At Gabriella’s entrance she
glanced up, and remarked cheerfully: “My
feet were killing me. I just had to take off my
shoes.”
“They do get dreadfully tired,”
assented Gabriella in the tone of sympathetic intimacy
she had caught from the other girls.
Her naturally friendly spirit had
refused to “hold aloof” from her companions,
as her mother had begged her to do, and at the end
of three months she had learned things about most
of them which interested her profoundly. One
supported an invalid father, another had a family of
six little brothers and sisters to care for, and still
another had lost her lover through a railroad accident
only two days before her marriage. Several of
them were extravagantly loud, one or two were inclined
to be vulgar; but the others were quite as refined
and gentle as the girls with whom she had grown up,
and what impressed her about them all was their courageous
and yet essentially light-hearted Southern spirit.
To her surprise, she found an utter absence of jealousy
among them. The elder women were invariably kind
and helpful, and though she liked the girls, she soon
discovered in herself a growing feeling of respect
for these older women. They represented a different
type, for the hardness she noticed in some of the
younger girls was entirely lacking in the women of
Miss Lancaster’s generation. Many of them
even her mother would have called well born, and one
and all, they were almost painfully ladylike.
With their thin, erect figures, their wan, colourless
faces, their graying hair, and their sweet Southern
voices, they imparted a delicate social air to the
shop.
Usually Gabriella stopped to talk
to the girls who crowded in from the workroom, brushing
shreds of silk or ribbon from their skirts, but to-day
her mind wandered while she answered Miss Nash, and
when, a minute later, Miss Lancaster spoke to her
on her way out, and asked her to match the flowers
for Florrie’s hat, she was obliged to make an
effort before she could recall her roving attention.
She was thinking not of Florrie’s hat, but of
Mrs. Spencer’s words, “He has come back
because he heard that your engagement was broken.”

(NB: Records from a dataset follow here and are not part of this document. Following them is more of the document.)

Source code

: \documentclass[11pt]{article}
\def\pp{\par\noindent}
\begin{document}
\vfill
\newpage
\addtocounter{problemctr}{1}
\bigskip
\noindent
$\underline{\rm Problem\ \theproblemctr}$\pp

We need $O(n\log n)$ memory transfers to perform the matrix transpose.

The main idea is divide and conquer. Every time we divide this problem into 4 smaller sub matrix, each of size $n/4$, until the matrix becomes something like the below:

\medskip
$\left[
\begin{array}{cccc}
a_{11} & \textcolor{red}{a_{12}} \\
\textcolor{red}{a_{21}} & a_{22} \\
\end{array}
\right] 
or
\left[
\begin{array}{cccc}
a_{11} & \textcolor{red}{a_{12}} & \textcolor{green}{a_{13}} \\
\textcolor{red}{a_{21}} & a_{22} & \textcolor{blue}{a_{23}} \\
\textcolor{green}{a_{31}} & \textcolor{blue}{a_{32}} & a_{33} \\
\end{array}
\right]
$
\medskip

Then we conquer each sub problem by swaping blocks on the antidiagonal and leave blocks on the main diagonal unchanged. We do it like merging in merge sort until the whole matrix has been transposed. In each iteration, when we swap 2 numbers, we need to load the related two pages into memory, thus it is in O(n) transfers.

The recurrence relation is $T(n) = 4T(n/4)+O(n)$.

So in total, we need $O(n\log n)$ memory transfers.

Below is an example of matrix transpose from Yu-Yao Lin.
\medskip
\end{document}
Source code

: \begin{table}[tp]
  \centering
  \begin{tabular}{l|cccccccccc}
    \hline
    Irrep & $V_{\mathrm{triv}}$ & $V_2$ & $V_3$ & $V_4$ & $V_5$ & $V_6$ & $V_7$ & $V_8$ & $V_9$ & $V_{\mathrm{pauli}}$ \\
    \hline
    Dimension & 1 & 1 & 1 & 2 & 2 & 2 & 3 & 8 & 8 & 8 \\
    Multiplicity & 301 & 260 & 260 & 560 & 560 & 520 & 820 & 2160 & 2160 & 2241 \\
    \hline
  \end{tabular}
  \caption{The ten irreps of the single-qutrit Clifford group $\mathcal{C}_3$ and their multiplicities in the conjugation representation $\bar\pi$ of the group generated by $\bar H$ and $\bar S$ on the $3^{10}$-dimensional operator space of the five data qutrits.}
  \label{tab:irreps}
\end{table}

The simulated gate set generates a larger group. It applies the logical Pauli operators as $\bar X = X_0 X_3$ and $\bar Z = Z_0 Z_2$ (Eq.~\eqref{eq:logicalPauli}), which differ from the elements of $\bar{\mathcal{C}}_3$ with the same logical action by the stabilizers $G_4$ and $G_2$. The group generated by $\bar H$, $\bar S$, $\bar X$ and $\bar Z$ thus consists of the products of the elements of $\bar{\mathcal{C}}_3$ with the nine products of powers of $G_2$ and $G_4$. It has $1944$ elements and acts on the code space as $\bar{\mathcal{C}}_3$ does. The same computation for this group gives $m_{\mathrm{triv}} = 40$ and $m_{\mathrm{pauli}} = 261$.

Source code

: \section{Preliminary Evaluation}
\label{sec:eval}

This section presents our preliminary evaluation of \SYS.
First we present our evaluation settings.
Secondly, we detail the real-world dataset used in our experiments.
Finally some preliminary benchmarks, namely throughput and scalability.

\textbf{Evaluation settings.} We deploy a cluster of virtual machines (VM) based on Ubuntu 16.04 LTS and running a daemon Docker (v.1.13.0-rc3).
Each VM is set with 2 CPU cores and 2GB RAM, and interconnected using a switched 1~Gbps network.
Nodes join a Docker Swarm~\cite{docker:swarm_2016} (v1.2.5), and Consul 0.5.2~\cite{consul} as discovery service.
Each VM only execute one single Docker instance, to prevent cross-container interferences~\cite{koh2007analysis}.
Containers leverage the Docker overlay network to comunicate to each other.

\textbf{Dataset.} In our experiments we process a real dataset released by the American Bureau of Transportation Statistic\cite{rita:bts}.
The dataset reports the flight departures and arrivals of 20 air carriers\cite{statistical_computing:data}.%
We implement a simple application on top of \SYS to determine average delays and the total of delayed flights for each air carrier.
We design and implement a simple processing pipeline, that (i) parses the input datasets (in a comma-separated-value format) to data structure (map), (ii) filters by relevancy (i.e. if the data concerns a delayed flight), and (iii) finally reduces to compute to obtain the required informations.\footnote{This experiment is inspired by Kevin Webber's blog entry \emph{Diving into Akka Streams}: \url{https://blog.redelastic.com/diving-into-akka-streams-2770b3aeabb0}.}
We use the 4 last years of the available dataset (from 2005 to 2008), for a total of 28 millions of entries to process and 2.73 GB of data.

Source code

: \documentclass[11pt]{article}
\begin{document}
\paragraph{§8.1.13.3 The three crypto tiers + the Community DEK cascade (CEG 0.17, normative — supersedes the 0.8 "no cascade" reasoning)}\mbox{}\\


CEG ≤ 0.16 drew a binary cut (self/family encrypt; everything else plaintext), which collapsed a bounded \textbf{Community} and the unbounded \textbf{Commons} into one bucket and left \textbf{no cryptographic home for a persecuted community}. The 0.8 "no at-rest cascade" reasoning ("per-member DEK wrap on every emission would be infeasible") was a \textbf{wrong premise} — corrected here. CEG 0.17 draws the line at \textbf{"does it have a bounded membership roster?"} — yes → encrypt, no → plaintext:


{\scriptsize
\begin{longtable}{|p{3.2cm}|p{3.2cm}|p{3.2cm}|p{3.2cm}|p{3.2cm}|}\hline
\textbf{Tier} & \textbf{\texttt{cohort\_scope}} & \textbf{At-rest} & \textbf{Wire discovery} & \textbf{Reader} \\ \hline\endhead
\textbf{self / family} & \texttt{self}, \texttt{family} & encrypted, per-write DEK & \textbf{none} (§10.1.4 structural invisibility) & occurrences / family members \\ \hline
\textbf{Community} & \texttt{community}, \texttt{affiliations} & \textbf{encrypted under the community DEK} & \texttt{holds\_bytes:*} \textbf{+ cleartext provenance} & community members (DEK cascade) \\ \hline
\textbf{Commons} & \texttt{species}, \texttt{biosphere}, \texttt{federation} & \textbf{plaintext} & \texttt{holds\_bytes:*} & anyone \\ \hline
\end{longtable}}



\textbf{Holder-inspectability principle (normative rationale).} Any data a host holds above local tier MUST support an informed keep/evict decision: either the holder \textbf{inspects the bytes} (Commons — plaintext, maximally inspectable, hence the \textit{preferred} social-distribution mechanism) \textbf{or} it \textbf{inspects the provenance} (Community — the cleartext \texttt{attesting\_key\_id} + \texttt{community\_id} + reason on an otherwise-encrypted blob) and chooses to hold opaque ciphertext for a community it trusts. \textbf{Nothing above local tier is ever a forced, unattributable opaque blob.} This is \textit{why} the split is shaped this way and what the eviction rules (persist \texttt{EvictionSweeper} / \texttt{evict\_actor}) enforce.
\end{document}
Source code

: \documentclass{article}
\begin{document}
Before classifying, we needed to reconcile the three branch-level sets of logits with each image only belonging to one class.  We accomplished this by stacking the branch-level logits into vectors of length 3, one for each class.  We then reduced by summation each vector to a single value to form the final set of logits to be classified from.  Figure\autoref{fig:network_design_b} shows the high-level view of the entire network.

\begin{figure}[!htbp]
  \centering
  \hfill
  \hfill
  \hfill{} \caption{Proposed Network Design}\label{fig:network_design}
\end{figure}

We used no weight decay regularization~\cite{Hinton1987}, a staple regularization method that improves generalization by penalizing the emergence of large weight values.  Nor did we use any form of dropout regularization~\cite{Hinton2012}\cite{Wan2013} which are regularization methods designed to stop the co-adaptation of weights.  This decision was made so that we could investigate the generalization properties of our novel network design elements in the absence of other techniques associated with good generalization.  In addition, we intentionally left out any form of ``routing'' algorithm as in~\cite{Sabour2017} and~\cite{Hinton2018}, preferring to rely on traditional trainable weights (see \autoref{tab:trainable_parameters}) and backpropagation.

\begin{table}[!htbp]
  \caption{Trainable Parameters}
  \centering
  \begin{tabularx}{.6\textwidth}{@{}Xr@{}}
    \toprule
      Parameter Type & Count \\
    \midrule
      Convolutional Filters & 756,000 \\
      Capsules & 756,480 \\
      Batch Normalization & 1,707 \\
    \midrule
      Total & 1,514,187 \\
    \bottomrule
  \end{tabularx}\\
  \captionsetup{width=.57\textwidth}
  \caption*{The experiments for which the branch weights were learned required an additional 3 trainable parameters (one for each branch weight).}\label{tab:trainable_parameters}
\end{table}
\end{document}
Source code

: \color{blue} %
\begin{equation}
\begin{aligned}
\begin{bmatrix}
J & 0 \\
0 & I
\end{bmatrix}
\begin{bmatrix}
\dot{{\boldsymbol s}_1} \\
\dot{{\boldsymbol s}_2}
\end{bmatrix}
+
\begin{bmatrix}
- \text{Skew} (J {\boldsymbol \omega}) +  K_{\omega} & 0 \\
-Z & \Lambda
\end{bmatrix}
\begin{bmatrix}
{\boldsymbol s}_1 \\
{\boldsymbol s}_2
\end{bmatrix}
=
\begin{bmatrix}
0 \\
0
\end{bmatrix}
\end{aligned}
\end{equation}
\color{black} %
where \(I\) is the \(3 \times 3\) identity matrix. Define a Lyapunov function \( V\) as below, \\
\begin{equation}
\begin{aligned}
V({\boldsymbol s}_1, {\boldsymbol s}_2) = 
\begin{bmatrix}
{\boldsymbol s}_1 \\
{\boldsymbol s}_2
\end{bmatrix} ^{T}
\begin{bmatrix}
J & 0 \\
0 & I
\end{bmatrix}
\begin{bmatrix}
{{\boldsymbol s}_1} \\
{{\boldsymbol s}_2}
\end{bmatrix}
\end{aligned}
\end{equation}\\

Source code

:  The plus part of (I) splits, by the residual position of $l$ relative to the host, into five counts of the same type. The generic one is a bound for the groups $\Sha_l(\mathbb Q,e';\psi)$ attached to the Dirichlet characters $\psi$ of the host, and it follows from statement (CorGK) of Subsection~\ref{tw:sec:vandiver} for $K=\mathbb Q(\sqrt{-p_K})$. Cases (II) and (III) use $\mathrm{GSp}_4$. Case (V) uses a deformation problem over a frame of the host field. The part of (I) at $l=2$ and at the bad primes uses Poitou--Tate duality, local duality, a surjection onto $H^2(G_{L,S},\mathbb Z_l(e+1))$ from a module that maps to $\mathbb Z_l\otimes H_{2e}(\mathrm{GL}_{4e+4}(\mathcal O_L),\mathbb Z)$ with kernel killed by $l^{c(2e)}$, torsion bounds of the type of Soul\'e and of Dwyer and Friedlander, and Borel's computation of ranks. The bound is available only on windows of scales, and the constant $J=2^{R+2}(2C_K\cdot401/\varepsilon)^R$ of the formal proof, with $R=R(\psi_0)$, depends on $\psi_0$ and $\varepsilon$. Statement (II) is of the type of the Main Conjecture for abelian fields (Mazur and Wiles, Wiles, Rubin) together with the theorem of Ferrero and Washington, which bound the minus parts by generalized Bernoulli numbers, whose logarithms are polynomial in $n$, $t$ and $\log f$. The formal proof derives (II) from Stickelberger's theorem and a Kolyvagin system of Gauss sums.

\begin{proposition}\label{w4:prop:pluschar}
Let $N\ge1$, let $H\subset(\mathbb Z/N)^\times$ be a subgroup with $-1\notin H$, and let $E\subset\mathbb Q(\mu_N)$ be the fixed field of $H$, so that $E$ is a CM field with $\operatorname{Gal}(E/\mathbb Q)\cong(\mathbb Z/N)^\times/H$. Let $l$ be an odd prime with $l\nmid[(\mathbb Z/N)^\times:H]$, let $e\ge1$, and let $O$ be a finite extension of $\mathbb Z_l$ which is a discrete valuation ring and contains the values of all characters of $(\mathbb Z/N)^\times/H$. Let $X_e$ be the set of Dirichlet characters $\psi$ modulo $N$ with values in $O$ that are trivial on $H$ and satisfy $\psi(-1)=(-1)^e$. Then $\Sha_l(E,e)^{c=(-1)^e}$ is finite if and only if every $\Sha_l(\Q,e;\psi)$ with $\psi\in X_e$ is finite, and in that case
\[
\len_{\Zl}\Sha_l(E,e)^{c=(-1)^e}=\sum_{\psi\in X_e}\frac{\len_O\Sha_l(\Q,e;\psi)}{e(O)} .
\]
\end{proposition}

And at the first insurgent rise of emotion, she ceased
to be the business woman and became merely an imaginative
girl, dreaming of love.
“They aren’t quite the
right shade, are they?” she asked with an uncertainty
which was tactful rather than sincere, “or, perhaps,
the ribbon might be darker?”
Her eyes questioned Miss Lancaster,
who moved a step nearer the window as she held the
bolt of ribbon toward the daylight.
“Well, we’d better look
at it again in the morning. You are in a hurry,
Miss Carr?”
“Oh, no, I’ve all the
time in the world,” answered Gabriella, though
she longed to be out with the June scents and her
dreams, “but I am sure the ribbon ought to be
a deeper blue to tone with the ragged robins.”
“You’ve a wonderful eye
for colour, that’s why I ask your advice,”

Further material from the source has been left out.